I tried to explain him and made him understand about my state of mind but I was failed to convince him. He said I am a desperate and pessimistic girl. He said I was so desperate for love and I did very wrong with his father. After this incident, he stopped talking to me. It’s been 4 and half months since we met last time. I used to text him daily and tried to make him understand but it was all in vain.

He said he is not angry with me but he is depressed for some reason. He said he will be okay in a few days.  He did not even share anything with me. He just stopped talking to me. He ignored my every text message. I used to cry every night and missed him very badly every minute. I could not get him out of my mind. I begged Allah for forgiveness and repentance.  I begged for my every sin. I regretted every sin I committed. I asked Allah for help and mercy. I was deeply hurt by his attitude. I waited for him every morning and every night. But I got no love and positive response from him. He completely torn me up. I started losing my hopes. It was only Allah who gave me a little strength and helped me to be strong. I used to pray and asked for his forgiveness. I had no one with whom I could share all this I was going through. One day I was sitting alone in office and doing my work. I was very sad and hopeless deep inside. I was mentally very upset and started burst out crying. I could not control myself. i felt so miserable and felt like dying. One of my colleagues came to office. He saw me crying. I could not hide my tears. I told him everything. He told me that he knew about my relationship with boss. He knew everything. He has been working with my boss for the last 10 years and he knows so many things about him.
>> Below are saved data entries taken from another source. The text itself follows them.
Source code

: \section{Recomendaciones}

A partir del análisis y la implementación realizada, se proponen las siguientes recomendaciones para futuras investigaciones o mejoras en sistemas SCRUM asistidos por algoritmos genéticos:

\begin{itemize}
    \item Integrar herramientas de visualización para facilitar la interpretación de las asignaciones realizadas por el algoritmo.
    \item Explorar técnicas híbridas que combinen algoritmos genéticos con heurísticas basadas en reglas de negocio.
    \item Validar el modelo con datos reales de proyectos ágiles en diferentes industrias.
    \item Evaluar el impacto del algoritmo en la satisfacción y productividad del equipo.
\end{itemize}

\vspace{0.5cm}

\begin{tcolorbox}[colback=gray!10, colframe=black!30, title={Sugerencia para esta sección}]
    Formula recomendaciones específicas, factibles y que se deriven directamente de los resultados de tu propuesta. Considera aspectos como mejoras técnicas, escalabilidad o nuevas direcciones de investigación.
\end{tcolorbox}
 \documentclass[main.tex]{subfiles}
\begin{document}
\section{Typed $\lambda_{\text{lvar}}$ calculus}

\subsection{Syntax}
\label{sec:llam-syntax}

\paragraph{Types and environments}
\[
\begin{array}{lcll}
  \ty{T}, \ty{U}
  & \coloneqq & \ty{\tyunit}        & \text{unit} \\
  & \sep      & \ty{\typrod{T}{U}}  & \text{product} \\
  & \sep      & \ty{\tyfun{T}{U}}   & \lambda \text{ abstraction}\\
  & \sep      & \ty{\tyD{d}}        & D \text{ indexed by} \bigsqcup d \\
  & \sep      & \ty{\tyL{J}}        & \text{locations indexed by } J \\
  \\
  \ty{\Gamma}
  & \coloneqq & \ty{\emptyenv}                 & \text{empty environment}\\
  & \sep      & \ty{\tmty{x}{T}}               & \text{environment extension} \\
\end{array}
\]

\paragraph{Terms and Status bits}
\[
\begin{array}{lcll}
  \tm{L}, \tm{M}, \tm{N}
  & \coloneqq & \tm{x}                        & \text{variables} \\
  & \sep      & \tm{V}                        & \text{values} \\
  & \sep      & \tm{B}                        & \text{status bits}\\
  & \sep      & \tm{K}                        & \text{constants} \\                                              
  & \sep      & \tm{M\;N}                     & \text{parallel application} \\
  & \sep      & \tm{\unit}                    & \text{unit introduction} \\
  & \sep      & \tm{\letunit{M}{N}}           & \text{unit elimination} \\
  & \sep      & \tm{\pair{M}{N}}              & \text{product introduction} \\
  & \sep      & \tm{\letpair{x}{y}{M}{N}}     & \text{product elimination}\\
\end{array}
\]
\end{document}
He told me that my boss was having a physical relationship with his ex-partner too. This broke my heart my trust and everything. Till now I am only regretting for the big sins I have committed. I really have nothing left now. I lost everything.

Every day I pray to Allah and ask him to bring him back to me. I ask Allah to make things favorable for me. If Allah is not happy of my relationship with my boss’s son and the son too is not willing to accept me and cannot take stand for me then I ask Allah to make me strong to accept the reality and turn him away from me and turn me away from him.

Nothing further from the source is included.